06/07/2012
PETER SAGAN NON FINISCE DI STUPIRE. Terza vittoria alla Grande Boucle
Vittoria con arrivo a ranghi compatti nella sesta tappa. Poi diventa Hulk…
Sembrava che al Tour de France nelle tappe pianeggianti e con arrivo di gruppo Peter Sagan non riuscisse ad esprimersi al massimo. Oggi, nella sesta tappa (Epernay-Metz, 207 km), anche questo tabù è caduto. Il fenomeno della Liquigas-Cannondale ha vinto la sua terza tappa in sette giorni di corsa superando Greipel e Goss ma, soprattutto, aggiungendo preziosi punti alla sua leadership nella classifica a punti (209 i suoi, 178 quelli di Goss, 167 quelli di Greipel e 129 quelli di Cavendish).
«Tre successi al mio primo Tour de France è un risultato che va oltre ogni miglior previsione – ha commentato Sagan – ed è qualcosa che, onestamente, sorprende anche a me. Oggi è stata una volata di gruppo ideale. Più di ogni altra cose servivano gambe buone, perché è stato un finale veloce che ha affaticato. Ho battezzato la ruota di Greipel come la migliore, visto anche il suo treno. Fortunatamente è stata ordinata e questo mi ha dato più tranquillità. Sono felice, molto, perché una vittoria con arrivo a ranghi compatti ha un sapore speciale. Ora l’obiettivo è quello di tenermi stretto la maglia verde. Da domani si comincia a salire, la corsa si farà più dura e la fatica di questa prima settimana si farà sentire. Finora ogni giorno è stato tiratissimo, dal primo all’ultimo chilometro. Si consumano energie fisiche e mentali perché lo stress è sempre altissimo. Devo pensare a risparmiare un po’ di forze e sfruttare ogni occasione per fare punti. Un’altra vittoria? Non ci penso, vedremo di giorno in giorno: non posso pensare di essere sempre al massimo».

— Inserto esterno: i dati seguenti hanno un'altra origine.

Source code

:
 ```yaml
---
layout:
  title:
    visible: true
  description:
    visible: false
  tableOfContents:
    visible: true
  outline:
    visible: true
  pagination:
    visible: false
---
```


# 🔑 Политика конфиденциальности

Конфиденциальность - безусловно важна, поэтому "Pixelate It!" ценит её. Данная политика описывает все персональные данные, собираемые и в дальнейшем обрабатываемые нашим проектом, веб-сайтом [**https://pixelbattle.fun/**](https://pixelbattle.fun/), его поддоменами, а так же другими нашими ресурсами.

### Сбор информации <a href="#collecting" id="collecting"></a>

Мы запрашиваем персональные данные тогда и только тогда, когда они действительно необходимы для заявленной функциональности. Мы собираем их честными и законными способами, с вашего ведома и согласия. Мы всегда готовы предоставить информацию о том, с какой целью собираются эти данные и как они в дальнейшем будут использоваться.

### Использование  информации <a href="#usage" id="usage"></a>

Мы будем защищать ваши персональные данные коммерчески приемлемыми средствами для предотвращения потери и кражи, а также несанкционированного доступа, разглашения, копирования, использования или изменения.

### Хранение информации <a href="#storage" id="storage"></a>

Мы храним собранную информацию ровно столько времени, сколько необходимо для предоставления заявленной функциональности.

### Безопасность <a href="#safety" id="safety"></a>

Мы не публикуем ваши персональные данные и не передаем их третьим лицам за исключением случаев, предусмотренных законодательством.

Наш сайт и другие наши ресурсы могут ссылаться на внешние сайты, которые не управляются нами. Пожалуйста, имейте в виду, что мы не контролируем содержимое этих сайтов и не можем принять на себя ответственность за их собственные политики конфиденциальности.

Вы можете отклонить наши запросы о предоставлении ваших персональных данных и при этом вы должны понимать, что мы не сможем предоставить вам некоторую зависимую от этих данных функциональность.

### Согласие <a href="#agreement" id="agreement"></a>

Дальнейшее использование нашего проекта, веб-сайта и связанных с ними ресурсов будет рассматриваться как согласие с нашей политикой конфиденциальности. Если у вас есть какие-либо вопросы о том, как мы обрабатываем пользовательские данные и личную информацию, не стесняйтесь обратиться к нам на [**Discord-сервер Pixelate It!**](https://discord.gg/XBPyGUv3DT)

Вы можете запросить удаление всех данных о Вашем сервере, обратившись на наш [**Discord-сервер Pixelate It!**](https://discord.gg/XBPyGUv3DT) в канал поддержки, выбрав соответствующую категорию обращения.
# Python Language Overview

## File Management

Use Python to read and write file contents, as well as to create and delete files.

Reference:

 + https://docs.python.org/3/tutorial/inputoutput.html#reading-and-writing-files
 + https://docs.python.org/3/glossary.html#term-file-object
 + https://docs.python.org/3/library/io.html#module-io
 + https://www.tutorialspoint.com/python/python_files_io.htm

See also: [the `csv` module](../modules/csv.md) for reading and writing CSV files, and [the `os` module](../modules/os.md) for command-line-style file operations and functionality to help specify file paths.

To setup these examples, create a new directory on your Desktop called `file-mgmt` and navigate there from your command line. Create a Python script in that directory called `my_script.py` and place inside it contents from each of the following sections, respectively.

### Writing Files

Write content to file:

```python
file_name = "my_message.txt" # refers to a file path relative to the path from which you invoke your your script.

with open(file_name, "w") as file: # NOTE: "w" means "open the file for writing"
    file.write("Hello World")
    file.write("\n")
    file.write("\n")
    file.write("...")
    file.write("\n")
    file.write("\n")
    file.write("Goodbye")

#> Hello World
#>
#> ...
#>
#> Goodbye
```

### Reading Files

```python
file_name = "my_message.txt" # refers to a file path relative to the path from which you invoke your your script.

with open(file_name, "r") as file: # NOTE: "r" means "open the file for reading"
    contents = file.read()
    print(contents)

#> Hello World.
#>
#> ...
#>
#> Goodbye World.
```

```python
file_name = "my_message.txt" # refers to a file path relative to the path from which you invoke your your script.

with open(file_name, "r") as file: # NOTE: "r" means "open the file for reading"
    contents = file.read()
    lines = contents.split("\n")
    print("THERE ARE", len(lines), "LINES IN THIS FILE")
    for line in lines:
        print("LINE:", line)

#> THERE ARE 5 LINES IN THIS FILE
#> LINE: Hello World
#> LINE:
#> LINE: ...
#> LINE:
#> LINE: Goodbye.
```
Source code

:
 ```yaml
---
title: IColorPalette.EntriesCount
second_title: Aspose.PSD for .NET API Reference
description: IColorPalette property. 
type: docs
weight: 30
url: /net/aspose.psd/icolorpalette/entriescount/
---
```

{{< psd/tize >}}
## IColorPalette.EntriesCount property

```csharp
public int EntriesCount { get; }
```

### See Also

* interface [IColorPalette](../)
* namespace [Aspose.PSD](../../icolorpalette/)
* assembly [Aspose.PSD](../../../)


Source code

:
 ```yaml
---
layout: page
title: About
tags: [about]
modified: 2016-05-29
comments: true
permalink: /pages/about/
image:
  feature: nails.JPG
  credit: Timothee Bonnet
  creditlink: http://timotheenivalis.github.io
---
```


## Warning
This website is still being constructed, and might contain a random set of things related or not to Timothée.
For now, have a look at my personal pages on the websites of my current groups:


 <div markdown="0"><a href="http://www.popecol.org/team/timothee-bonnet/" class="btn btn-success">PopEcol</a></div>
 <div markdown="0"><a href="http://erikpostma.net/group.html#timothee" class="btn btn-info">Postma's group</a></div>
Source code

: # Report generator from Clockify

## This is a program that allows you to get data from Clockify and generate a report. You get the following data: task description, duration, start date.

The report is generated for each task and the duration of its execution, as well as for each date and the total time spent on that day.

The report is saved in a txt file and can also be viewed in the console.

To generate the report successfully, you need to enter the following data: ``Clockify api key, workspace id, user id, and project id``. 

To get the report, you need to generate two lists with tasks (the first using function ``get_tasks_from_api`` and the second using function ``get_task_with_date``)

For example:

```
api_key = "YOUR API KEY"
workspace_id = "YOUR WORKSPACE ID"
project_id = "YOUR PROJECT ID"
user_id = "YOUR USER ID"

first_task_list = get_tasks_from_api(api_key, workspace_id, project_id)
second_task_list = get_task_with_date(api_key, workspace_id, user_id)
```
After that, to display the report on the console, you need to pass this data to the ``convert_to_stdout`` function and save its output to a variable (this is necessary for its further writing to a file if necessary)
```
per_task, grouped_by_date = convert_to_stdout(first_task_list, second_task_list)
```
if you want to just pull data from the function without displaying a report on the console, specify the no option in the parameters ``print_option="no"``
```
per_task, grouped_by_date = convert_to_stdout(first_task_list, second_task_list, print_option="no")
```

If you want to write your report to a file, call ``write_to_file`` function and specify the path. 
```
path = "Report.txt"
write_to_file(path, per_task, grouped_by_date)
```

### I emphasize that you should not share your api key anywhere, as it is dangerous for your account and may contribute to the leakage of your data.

Il commento finale è sull’ennesima esultanza-show: «Ho emulato Hulk perché quando si arrabbia diventa verde e più forte: dopo la tappa di ieri, oggi ero così».
La Liquigas-Cannondale oltre ai festeggiamenti per Sagan deve purtroppo annotare le cadute di Daniel Oss, Federico Canuti e Dominik Nerz. Se i due italiani hanno riportato contusioni, peggio è andata al giovane tedesco che è stato suturato al termine della corsa, dal medico di gara, con nove punti all’avambraccio.
Domani l’attenzione del Tour de France si sposterà dagli arrivi in volata alle montagne. La settima tappa, Tomblaine-Planche des Belles Filles (199 km) offrirà il primo arrivo in salita. Occhi dunque puntati sul duo Vincenzo Nibali-Ivan Basso.